The Islamic Art Museum is home to the largest and most beautiful Islamic antiquity collection in the world. The idea of collecting and exhibiting Islamic objects began in 1880 AD, and 1902 saw the completion of the museum's building in the Mamluk style.
Museum of Islamic Art
The Museum is a neo-Islamic style building, perhaps more representative of Islamic Cairo than the center, however, its location makes it easily identifiable for those visiting the center: it is located just 20 minutes walk east of Tahrir Square and, although few tourists include it in their visit program, it is really worth it to see it.
The interpretation of a Koranic precept that forbade to depict of Allah (God) led Muslims to abolish the representation of the body and exceptional refinement in floral, geometric, and epigraphic decorations, applying the motifs with lively imagination in the processing of the most varied supports: wood, glass, metal, stone, fabric, ceramic, bone and paper, widely represented in the museum.
The core of the collection is made up of fragments removed from mosques and other monuments in Cairo and brought together at the end of the 19th century, in order to prevent them from being stolen by European treasure hunters. The objects were first collected in the El-Hakim Mosque, until 1902, when a museum was specially created on the ground floor of the then building the National Library.
The most extraordinary objects are the large mashrabiyya, made from thousands of individual pieces of wood. Still present in many old buildings, they were used to shelter the rooms from the sun and at the same time allow a light breeze to enter.

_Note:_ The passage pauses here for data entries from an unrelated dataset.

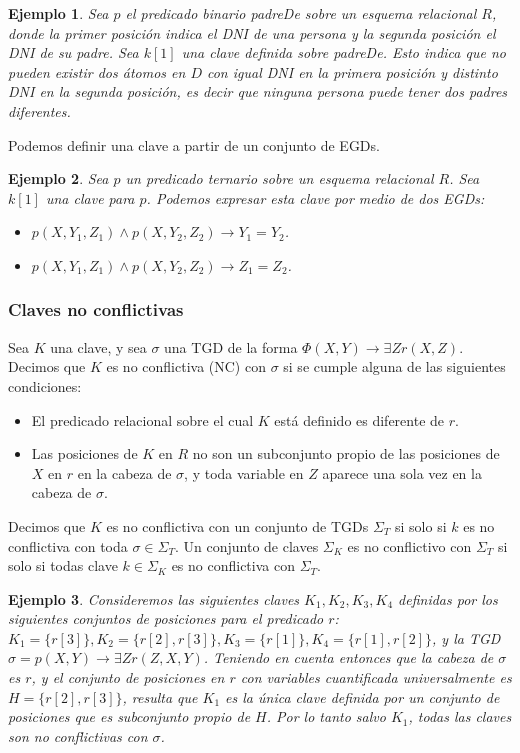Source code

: \documentclass[11pt,a4paper,twoside]{tesis}
\newtheorem{exmp}{Ejemplo}
\begin{document}
\begin{exmp}
Sea $p$ el predicado binario \textit{padreDe} sobre un esquema relacional $R$, donde la primer posición indica el DNI de una persona y la segunda posición el DNI de su padre. Sea $k[1]$ una clave definida sobre \textit{padreDe}. Esto indica que no pueden existir dos átomos en $D$ con igual DNI en la primera posición y distinto DNI en la segunda posición, es decir que ninguna persona puede tener dos padres diferentes.
\end{exmp}

Podemos definir una clave a partir de un conjunto de EGDs.
\begin{exmp}
Sea $p$ un predicado ternario sobre un esquema relacional $R$. Sea $k[1]$ una clave para $p$. Podemos expresar esta clave por medio de dos EGDs:
\begin{itemize}
    \item $p(X, Y_1, Z_1) \land p(X, Y_2, Z_2) \rightarrow Y_1 = Y_2$.
    \item $p(X, Y_1, Z_1) \land p(X, Y_2, Z_2) \rightarrow Z_1 = Z_2$.
\end{itemize}
\end{exmp}


\subsubsection{Claves no conflictivas}
Sea $K$ una clave, y sea $\sigma$ una TGD de la forma $\Phi(X, Y) \rightarrow \exists Z r(X, Z)$. Decimos que $K$ es no conflictiva (NC) con $\sigma$ si se cumple alguna de las siguientes condiciones:
\begin{itemize}
    \item El predicado relacional sobre el cual $K$ está definido es diferente de $r$.
    \item Las posiciones de $K$ en $R$ no son un subconjunto propio de las posiciones de $X$ en $r$ en la cabeza de $\sigma$, y toda variable en $Z$ aparece una sola vez en la cabeza de $\sigma$. 
\end{itemize}

Decimos que $K$ es no conflictiva con un conjunto de TGDs $\Sigma_T$ si solo si $k$ es no conflictiva con toda $\sigma \in \Sigma_T$. Un conjunto de claves $\Sigma_K$ es no conflictivo con $\Sigma_T$ si solo si todas clave $k \in \Sigma_K$ es no conflictiva con $\Sigma_T$.

\begin{exmp}
Consideremos las siguientes claves $K_1, K_2, K_3, K_4$ definidas por los siguientes conjuntos de posiciones para el predicado $r$: $K_1=\{r[3]\}, K_2=\{r[2], r[3]\}, K_3=\{r[1]\},  K_4=\{r[1], r[2]\}$, y la TGD $\sigma = p(X, Y) \rightarrow \exists Z r(Z, X, Y)$. Teniendo en cuenta entonces que la cabeza de $\sigma$ es $r$, y el conjunto de posiciones en $r$ con variables cuantificada universalmente es $H = \{r[2], r[3]\}$, resulta que $K_1$ es la única clave definida por un conjunto de posiciones que es subconjunto propio de $H$. Por lo tanto salvo $K_1$, todas las claves son no conflictivas con $\sigma$.
\end{exmp}
\end{document}

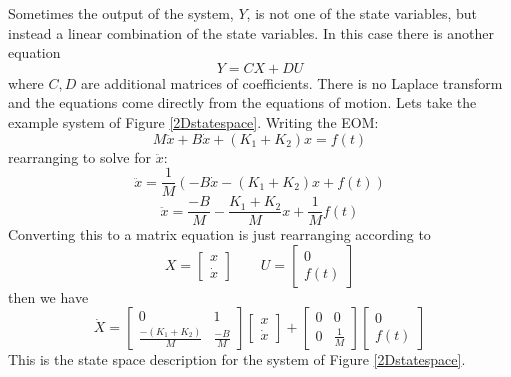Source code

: \documentclass[letterpaper]{book}
\begin{document}
Sometimes the output of the system, $Y$, is not one of the state variables, but instead a linear
combination of the state variables.  In this case there is another equation 
\[
Y = CX+DU
\]
where $C,D$ are additional matrices of coefficients.   There is no Laplace transform and the 
equations come directly from the equations of motion.  Lets take the example system of Figure \ref{2Dstatespace}.  Writing the EOM:
\[
M\ddot{x}+B\dot{x}+(K_1+K_2)x = f(t)
\]
rearranging to solve for $\ddot{x}$:
\[
\ddot{x} = \frac{1}{M}(-B\dot{x}-(K_1+K_2)x+f(t))
\]
\[
\ddot{x} = \frac{-B}{M} - \frac{K_1+K_2}{M}x + \frac{1}{M}f(t)
\]
Converting this to a matrix equation is just rearranging according to 
\[
X = \begin{bmatrix} x \\ \dot{x} \end{bmatrix}  \qquad U = \begin{bmatrix}0\\f(t)\end{bmatrix}
\]
then we have
\[
\dot{X} = \begin{bmatrix}0&1\\\frac{-(K_1+K_2)}{M}&\frac{-B}{M}\end{bmatrix}
\begin{bmatrix}x\\ \dot{x}\end{bmatrix}+
\begin{bmatrix}0&0\\0&\frac{1}{M}\end{bmatrix}
\begin{bmatrix}0\\f(t)\end{bmatrix}
\]
This is the state space description for the system of Figure \ref{2Dstatespace}.
\end{document}
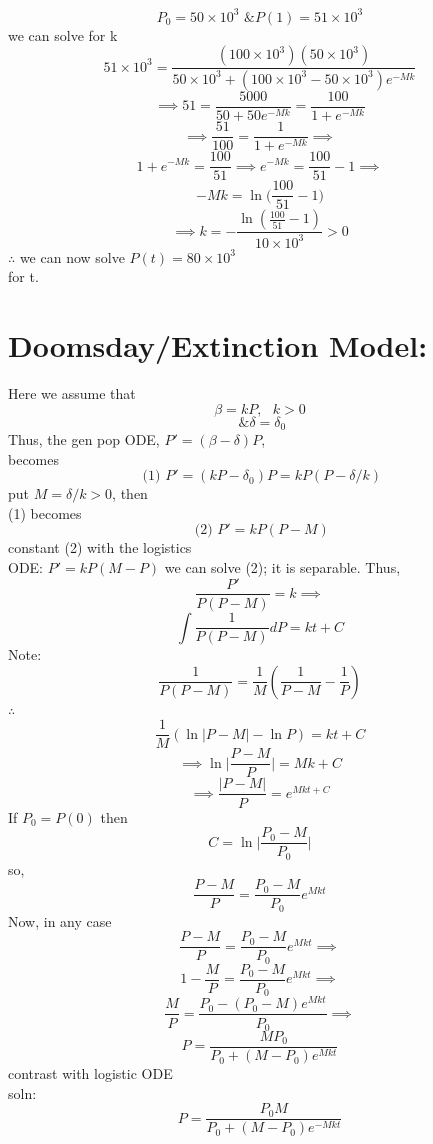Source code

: \documentclass[10pt,a4paper]{article}
\begin{document}
  \[ P_0 = 50 \times 10^3 \text{ \&   } P(1) = 51 \times 10^3 \]
  we can solve for k
  \[ 51 \times 10^3 = \frac{(100 \times 10^3) (50 \times 10^3)}{ 50
  \times 10^3 + (100 \times 10^3 - 50 \times 10^3) e^{-Mk}} \]
  \[ \implies 51 = \frac{5000}{50 +50e^{-Mk}} = \frac{100}{1+e^{-Mk}} \]
  \[ \implies \frac{51}{100} = \frac{1}{1+e^{-Mk}} \implies  \]
  \[  1+ e^{-Mk} = \frac{100}{51} \implies  e^{-Mk} = \frac{100}{51} -1
  \implies \]
  \[ -Mk = \ln \bigg( \frac{100}{51} -1 \bigg) \]
  \[ \implies k= - \frac{\ln ( \frac{100}{51} - 1)}{10 \times 10^3} > 0 \]
  \( \therefore  \) we can now solve \( P(t) = 80 \times 10^3 \) \\
  for t. \\

\section*{Doomsday/Extinction Model:} 
  Here we assume that 
  \[ \beta = kP, \text{  } k>0 \]
  \[ \text{ \& } \delta  = \delta_0 \]
  Thus, the gen pop ODE, \( P' = (\beta -\delta )P \), \\
  becomes \\
  \[ \text{ (1) } P' = (kP-\delta_0)P = kP(P-\delta/k )  \]
  put \( M = \delta / k > 0 \), then \\
  (1) becomes 
  \[ \text{ (2) } P' = kP(P-M) \]
  constant (2) with the logistics \\
  ODE: \( P' =kP(M-P) \) we 
  can solve (2); it is separable. Thus,
  \[ \frac{P'}{P(P-M)}= k \implies  \]
  \[ \int \frac{1}{P(P-M)}dP = kt + C \]
  Note:
  \[ \frac{1}{P(P-M)} = \frac{1}{M}( \frac{1}{P-M}- \frac{1}{P}) \]
  \( \therefore  \)
  \[ \frac{1}{M}( \ln|P-M| - \ln P ) = kt + C \]
  \[ \implies \ln  \bigg| \frac{P-M}{P}\bigg| = Mk + C \]
  \[ \implies \frac{|P-M|}{P} = e^{Mkt+C} \]
  If \( P_0 = P(0) \) then 
  \[ C = \ln \bigg|\frac{P_0-M}{P_0}\bigg| \]
  so,
  \[ \frac{P-M}{P} = \frac{P_0-M}{P_0}e^{Mkt} \]
  Now, in any case 
  \[ \frac{P-M}{P} = \frac{P_0 - M}{P_0}e^{Mkt} \implies \]
  \[ 1 - \frac{M}{P} = \frac{P_0-M}{P_0}e^{Mkt} \implies  \]
  \[ \frac{M}{P} = \frac{P_0- (P_0 -M) e^{Mkt} }{P_0} \implies  \]
  \[ \boxed{P = \frac{MP_0}{P_0 + (M-P_0)e^{Mkt}} } \]
  contrast with logistic ODE \\
  soln: 
  \[ P = \frac{P_0M}{P_0 + (M-P_0)e^{-Mkt}} \]


  \newpage
\end{document}
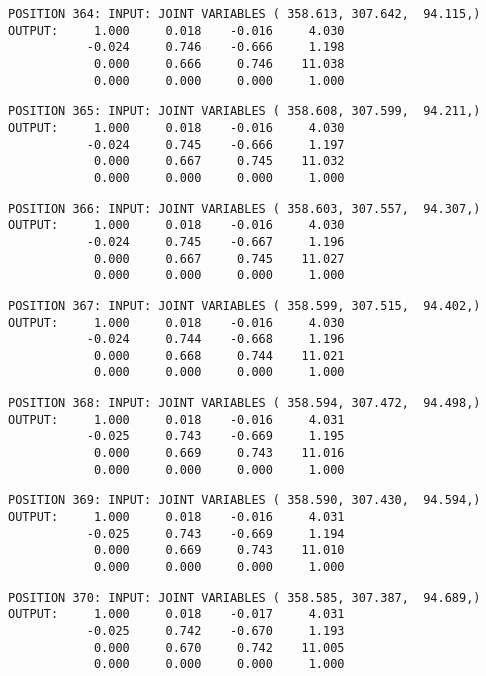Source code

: \begin{verbatim}
POSITION 364: INPUT: JOINT VARIABLES ( 358.613, 307.642,  94.115,)
OUTPUT:     1.000     0.018    -0.016     4.030
           -0.024     0.746    -0.666     1.198
            0.000     0.666     0.746    11.038
            0.000     0.000     0.000     1.000
\end{verbatim} \pagebreak[1]\begin{verbatim}
POSITION 365: INPUT: JOINT VARIABLES ( 358.608, 307.599,  94.211,)
OUTPUT:     1.000     0.018    -0.016     4.030
           -0.024     0.745    -0.666     1.197
            0.000     0.667     0.745    11.032
            0.000     0.000     0.000     1.000
\end{verbatim} \pagebreak[1]\begin{verbatim}
POSITION 366: INPUT: JOINT VARIABLES ( 358.603, 307.557,  94.307,)
OUTPUT:     1.000     0.018    -0.016     4.030
           -0.024     0.745    -0.667     1.196
            0.000     0.667     0.745    11.027
            0.000     0.000     0.000     1.000
\end{verbatim} \pagebreak[1]\begin{verbatim}
POSITION 367: INPUT: JOINT VARIABLES ( 358.599, 307.515,  94.402,)
OUTPUT:     1.000     0.018    -0.016     4.030
           -0.024     0.744    -0.668     1.196
            0.000     0.668     0.744    11.021
            0.000     0.000     0.000     1.000
\end{verbatim} \pagebreak[1]\begin{verbatim}
POSITION 368: INPUT: JOINT VARIABLES ( 358.594, 307.472,  94.498,)
OUTPUT:     1.000     0.018    -0.016     4.031
           -0.025     0.743    -0.669     1.195
            0.000     0.669     0.743    11.016
            0.000     0.000     0.000     1.000
\end{verbatim} \pagebreak[1]\begin{verbatim}
POSITION 369: INPUT: JOINT VARIABLES ( 358.590, 307.430,  94.594,)
OUTPUT:     1.000     0.018    -0.016     4.031
           -0.025     0.743    -0.669     1.194
            0.000     0.669     0.743    11.010
            0.000     0.000     0.000     1.000
\end{verbatim} \pagebreak[1]\begin{verbatim}
POSITION 370: INPUT: JOINT VARIABLES ( 358.585, 307.387,  94.689,)
OUTPUT:     1.000     0.018    -0.017     4.031
           -0.025     0.742    -0.670     1.193
            0.000     0.670     0.742    11.005
            0.000     0.000     0.000     1.000
\end{verbatim} \pagebreak[1]\begin{verbatim}

\end{verbatim}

These particular curtains then allowed the housewives to look out without being seen.
The museum houses other examples of creative carpentry from the city's mosques, including huge ivory inlaid doors, carved friezes, and a refined 15th-century pulpit.
The museum's three ornamental fountains are an excellent example of another specialty of Egyptian craftsmanship inlaid with stone and marble. These objects, dating back to the Mamluk and Ottoman periods, adorned the reception rooms of the houses of wealthy merchants. Also of great value are the lamps in enameled glass, which were hung with special chains on the ceilings of the mosques, and decorated with stylized Arabic letters.
Other objects in the museum's collection include Turkish ceramics and shutters, manuscripts, and miniature books, and the inevitable rugs and tapestries.